The Amazing Adventures of Wally and the Worm, directed by Colin Hanks. (USA) – New York Premiere. When Dennis Rodman hurts his knee with four weeks to go in the Chicago Bulls ’96-’97 NBA championship season, young assistant trainer Wally Blasé is assigned to oversee his rehab, and the two forge a close friendship over 10 wild days of fast living recounted by director Colin Hanks through animation and first-person confessions.
Bump & Spike, directed by Michael Jacobs. (USA) – World Premiere. The spectacular rise and fall of the International Professional Volleyball Association, which existed between 1975–1980 complete with “party lifestyle,” rocking arena matches and stars on the court and in the stands, is chronicled in this Michael Jacobs-directed film.

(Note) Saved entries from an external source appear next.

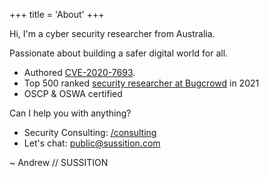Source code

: +++
title = 'About'
+++

Hi, I'm a cyber security researcher from Australia.

Passionate about building a safer digital world for all.

- Authored [CVE-2020-7693](https://nvd.nist.gov/vuln/detail/CVE-2020-7693).
- Top 500 ranked [security researcher at Bugcrowd](https://bugcrowd.com/sussition) in 2021
- OSCP & OSWA certified

Can I help you with anything? 
* Security Consulting: [/consulting](/consulting)
* Let's chat: [public@sussition.com](mailto:public@sussition.com)

~ Andrew // SUSSITION
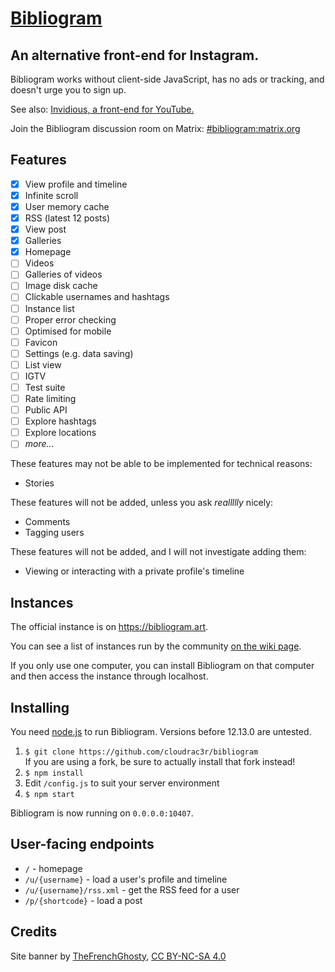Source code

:# [Bibliogram](https://bibliogram.art)

## An alternative front-end for Instagram.

Bibliogram works without client-side JavaScript, has no ads or tracking, and doesn't urge you to sign up.

See also: [Invidious, a front-end for YouTube.](https://github.com/omarroth/invidious)

Join the Bibliogram discussion room on Matrix: [#bibliogram:matrix.org](https://riot.im/app/#/room/#bibliogram:matrix.org)

## Features

- [x] View profile and timeline
- [x] Infinite scroll
- [x] User memory cache
- [x] RSS (latest 12 posts)
- [x] View post
- [x] Galleries
- [x] Homepage
- [ ] Videos
- [ ] Galleries of videos
- [ ] Image disk cache
- [ ] Clickable usernames and hashtags
- [ ] Instance list
- [ ] Proper error checking
- [ ] Optimised for mobile
- [ ] Favicon
- [ ] Settings (e.g. data saving)
- [ ] List view
- [ ] IGTV
- [ ] Test suite
- [ ] Rate limiting
- [ ] Public API
- [ ] Explore hashtags
- [ ] Explore locations
- [ ] _more..._

These features may not be able to be implemented for technical reasons:

- Stories

These features will not be added, unless you ask _reallllly_ nicely:

- Comments
- Tagging users

These features will not be added, and I will not investigate adding them:

- Viewing or interacting with a private profile's timeline

## Instances

The official instance is on https://bibliogram.art.

You can see a list of instances run by the community [on the wiki page](https://github.com/cloudrac3r/bibliogram/wiki/Instances).

If you only use one computer, you can install Bibliogram on that computer and then access the instance through localhost.

## Installing

You need [node.js](https://nodejs.org/en/) to run Bibliogram. Versions before 12.13.0 are untested.

1. `$ git clone https://github.com/cloudrac3r/bibliogram`  
If you are using a fork, be sure to actually install that fork instead!
1. `$ npm install`
1. Edit `/config.js` to suit your server environment
1. `$ npm start`

Bibliogram is now running on `0.0.0.0:10407`.

## User-facing endpoints

- `/` - homepage
- `/u/{username}` - load a user's profile and timeline
- `/u/{username}/rss.xml` - get the RSS feed for a user
- `/p/{shortcode}` - load a post

## Credits

Site banner by [TheFrenchGhosty](https://gitlab.com/TheFrenchGhosty), [CC BY-NC-SA 4.0](https://creativecommons.org/licenses/by-nc-sa/4.0/)
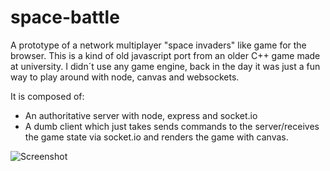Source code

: # space-battle
A prototype of a network multiplayer "space invaders" like game for the browser.
This is a kind of old javascript port from an older C++ game made at university.
I didn´t use any game engine, back in the day it was just a fun way to play around with node, canvas and websockets.

It is composed of:
* An authoritative server with node, express and socket.io
* A dumb client which just takes sends commands to the server/receives the game state via socket.io and renders the game with canvas.


![Screenshot](https://github.com/debian4tw/space-battle/public/images/screenshot.png "Screenshot")


 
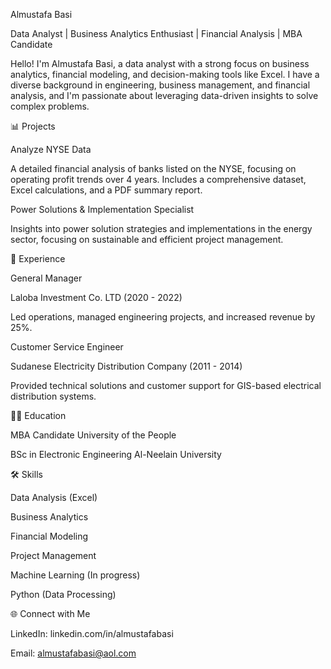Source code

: Almustafa Basi

Data Analyst | Business Analytics Enthusiast | Financial Analysis | MBA Candidate

Hello! I'm Almustafa Basi, a data analyst with a strong focus on business analytics, financial modeling, and decision-making tools like Excel. I have a diverse background in engineering, business management, and financial analysis, and I'm passionate about leveraging data-driven insights to solve complex problems.

📊 Projects

Analyze NYSE Data

A detailed financial analysis of banks listed on the NYSE, focusing on operating profit trends over 4 years. 
Includes a comprehensive dataset, Excel calculations, and a PDF summary report.

Power Solutions & Implementation Specialist

Insights into power solution strategies and implementations in the energy sector, focusing on sustainable and efficient project management.

💼 Experience

General Manager

Laloba Investment Co. LTD (2020 - 2022)

Led operations, managed engineering projects, and increased revenue by 25%.

Customer Service Engineer

Sudanese Electricity Distribution Company (2011 - 2014)

Provided technical solutions and customer support for GIS-based electrical distribution systems.

🧑‍🎓 Education

MBA Candidate
University of the People

BSc in Electronic Engineering
Al-Neelain University

🛠️ Skills

Data Analysis (Excel)

Business Analytics

Financial Modeling

Project Management

Machine Learning (In progress)

Python (Data Processing)

🌐 Connect with Me

LinkedIn: linkedin.com/in/almustafabasi

Email: almustafabasi@aol.com

<!---
almustafabasi/almustafabasi is a ✨ special ✨ repository because its `README.md` (this file) appears on your GitHub profile.
You can click the Preview link to take a look at your changes.
--->
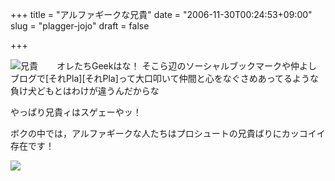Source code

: +++
title = "アルファギークな兄貴"
date = "2006-11-30T00:24:53+09:00"
slug = "plagger-jojo"
draft = false

+++

<p><a href="http://www.flickr.com/photos/june29/309525863/" title="Photo Sharing"><img src="http://static.flickr.com/118/309525863_9fb83cec84_o.jpg" alt="兄貴" style="float: left; margin-right:30px;"/></a></p>
<p>オレたちGeekはな！ そこら辺のソーシャルブックマークや仲よしブログで[それPla][それPla]って大口叩いて仲間と心をなぐさめあってるような負け犬どもとはわけが違うんだからな</p>
<p>やっぱり兄貴ィはスゲェーやッ！</p>
<p>ボクの中では，アルファギークな人たちはプロシュートの兄貴ばりにカッコイイ存在です！</p>
<div style="width: 100%; float: clear;"><img src="http://june29.jp/files/dot.gif""/></div>
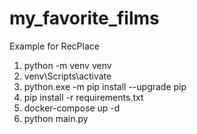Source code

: # my_favorite_films
Example for RecPlace

1) python -m venv venv 
2) venv\Scripts\activate
3) python.exe -m pip install --upgrade pip
4) pip install -r requirements.txt
5) docker-compose up -d
6) python main.py 
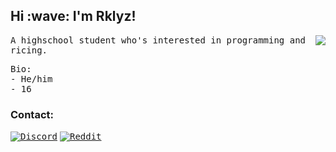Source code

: 
<h2>Hi :wave: I'm Rklyz!</h2>

<img align='right' src="https://github-readme-stats.vercel.app/api?username=rklyz&show_icons=true&theme=github_dark">

<p><samp>
  A highschool student who's interested in programming and ricing.
</samp></p>

<p><samp>
  Bio:<br>
    - He/him<br>
    - 16
</samp></p>


<h3>Contact:</h3>

[<kbd>![Discord](https://img.shields.io/badge/Discord-7289DA?style=for-the-badge&logo=discord&logoColor=white)</kbd>](https://discord.com/users/897668497897820162)
[<kbd>![Reddit](https://img.shields.io/badge/Reddit-FF4500?style=for-the-badge&logo=reddit&logoColor=white)](https://reddit.com/user/N3ko_1)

The Counterfeiter, directed by Brian Biegel. (USA) – World Premiere. Featuring actual wiretapped phone calls and surveillance video, this film explores how the FBI brought down the largest counterfeit operation in U.S. history during the summer of 1998, thanks to the help of some major league baseball players.
Revolution in the Ring, directed by Jason Sklaver. (USA) – World Premiere. The story of Cuban boxer Teofilo Stevenson, who in 1962 chose to stay in his home country rather than defect, this film examines through the lens of Cuban-American politics how his life and the life of the Cuban people were dramatically altered by the embargo. In English, Spanish with subtitles.
Run Mama Run, directed by Daniele Anastasion. (USA) – World Premiere. Run Mama Run is an examination of motherhood and athleticism through the eyes of Sarah Brown, an elite track athlete who will continue to train through pregnancy and postpartum with help of her trainer and husband Darren Brown.